# Fuji Gran Fondo 2.0 (2012) - Any reviews/news?



## jeff6605 (Jul 15, 2011)

I have my eye on the new Fuji Gran Fondo. I don't think they are available quite yet, but am waiting. Anyone heard anything specific on this bike. The specs look awesome and the new frame style supposedly offers a nice riding position for long distance. 

Anyone want to comment on what they think, expect, or have seen reviews on this bike - maybe thoughts on it compared to other bikes in its class/pricing?

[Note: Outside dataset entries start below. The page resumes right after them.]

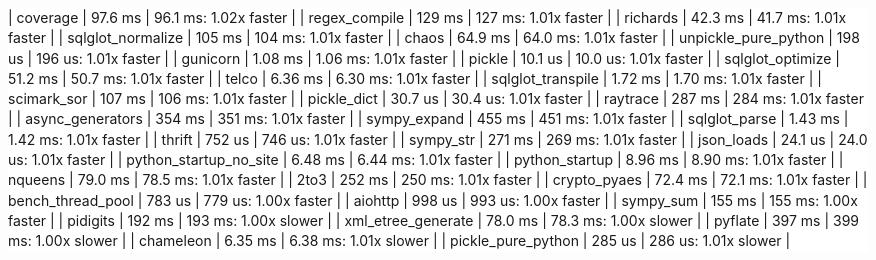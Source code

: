 | coverage                | 97.6 ms                                                                | 96.1 ms: 1.02x faster                                                      |
| regex_compile           | 129 ms                                                                 | 127 ms: 1.01x faster                                                       |
| richards                | 42.3 ms                                                                | 41.7 ms: 1.01x faster                                                      |
| sqlglot_normalize       | 105 ms                                                                 | 104 ms: 1.01x faster                                                       |
| chaos                   | 64.9 ms                                                                | 64.0 ms: 1.01x faster                                                      |
| unpickle_pure_python    | 198 us                                                                 | 196 us: 1.01x faster                                                       |
| gunicorn                | 1.08 ms                                                                | 1.06 ms: 1.01x faster                                                      |
| pickle                  | 10.1 us                                                                | 10.0 us: 1.01x faster                                                      |
| sqlglot_optimize        | 51.2 ms                                                                | 50.7 ms: 1.01x faster                                                      |
| telco                   | 6.36 ms                                                                | 6.30 ms: 1.01x faster                                                      |
| sqlglot_transpile       | 1.72 ms                                                                | 1.70 ms: 1.01x faster                                                      |
| scimark_sor             | 107 ms                                                                 | 106 ms: 1.01x faster                                                       |
| pickle_dict             | 30.7 us                                                                | 30.4 us: 1.01x faster                                                      |
| raytrace                | 287 ms                                                                 | 284 ms: 1.01x faster                                                       |
| async_generators        | 354 ms                                                                 | 351 ms: 1.01x faster                                                       |
| sympy_expand            | 455 ms                                                                 | 451 ms: 1.01x faster                                                       |
| sqlglot_parse           | 1.43 ms                                                                | 1.42 ms: 1.01x faster                                                      |
| thrift                  | 752 us                                                                 | 746 us: 1.01x faster                                                       |
| sympy_str               | 271 ms                                                                 | 269 ms: 1.01x faster                                                       |
| json_loads              | 24.1 us                                                                | 24.0 us: 1.01x faster                                                      |
| python_startup_no_site  | 6.48 ms                                                                | 6.44 ms: 1.01x faster                                                      |
| python_startup          | 8.96 ms                                                                | 8.90 ms: 1.01x faster                                                      |
| nqueens                 | 79.0 ms                                                                | 78.5 ms: 1.01x faster                                                      |
| 2to3                    | 252 ms                                                                 | 250 ms: 1.01x faster                                                       |
| crypto_pyaes            | 72.4 ms                                                                | 72.1 ms: 1.01x faster                                                      |
| bench_thread_pool       | 783 us                                                                 | 779 us: 1.00x faster                                                       |
| aiohttp                 | 998 us                                                                 | 993 us: 1.00x faster                                                       |
| sympy_sum               | 155 ms                                                                 | 155 ms: 1.00x faster                                                       |
| pidigits                | 192 ms                                                                 | 193 ms: 1.00x slower                                                       |
| xml_etree_generate      | 78.0 ms                                                                | 78.3 ms: 1.00x slower                                                      |
| pyflate                 | 397 ms                                                                 | 399 ms: 1.00x slower                                                       |
| chameleon               | 6.35 ms                                                                | 6.38 ms: 1.01x slower                                                      |
| pickle_pure_python      | 285 us                                                                 | 286 us: 1.01x slower                                                       |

Fuji Bikes | ROAD SERIES | CARBON ROAD | GRAN FONDO 2.0
D6 Carbon and Ultegra components - $2799 Retail

Thanks!


----------



## Buckett340 (Dec 5, 2011)

I ordered a Gran Fondo 2.0 in August, originally, they were set to be complete and shipped mid-September, but there were delays of some kind and they should be shipping mid-December. I'm down to the wire, and getting excited! Mine will likely be one of the very first, I'll make sure to give some insight as soon as I pick her up from my LBS. Oh, one more thing, I paid $2379 before taxes on mine. So a decent bit less than the MSRP.


----------



## jeff6605 (Jul 15, 2011)

Buckett, I am hearing mid-January. Its a slow boat from Taiwan I guess! Looking forward to their arrival too!


----------



## adversary (Oct 3, 2011)

Can't wait to read the review. Looking at my first Road Bike, & have been really curious about the Gran Fondo.


----------



## Buckett340 (Dec 5, 2011)

Ah, I'm going to head by my lbs soon, I wonder if they've gotten some updates about it. Where I'm at it's going to be nasty out when it comes in, so I won't really get to test ride yet either way. Barring extreme circumstances.


----------



## oboy (Oct 6, 2011)

Fuji appeared in the latest Tour magazine No.12/2011. They tested 15 bikes equipped with Ultegra Di2. Fuji Gran Fondo 2.0 got the last place. Mainly because of the weight. With 8,5kg it was the heaviest of all bikes in test. 
Reviewers praised it for its great comfort (stability, frame suspension and geometry) and very nice paintwork. They found it to be ideal bike for long rides (as the name suggests anyway). The downpoint was somewhat heavy fork and cheap and heavy wheels (Oval 500).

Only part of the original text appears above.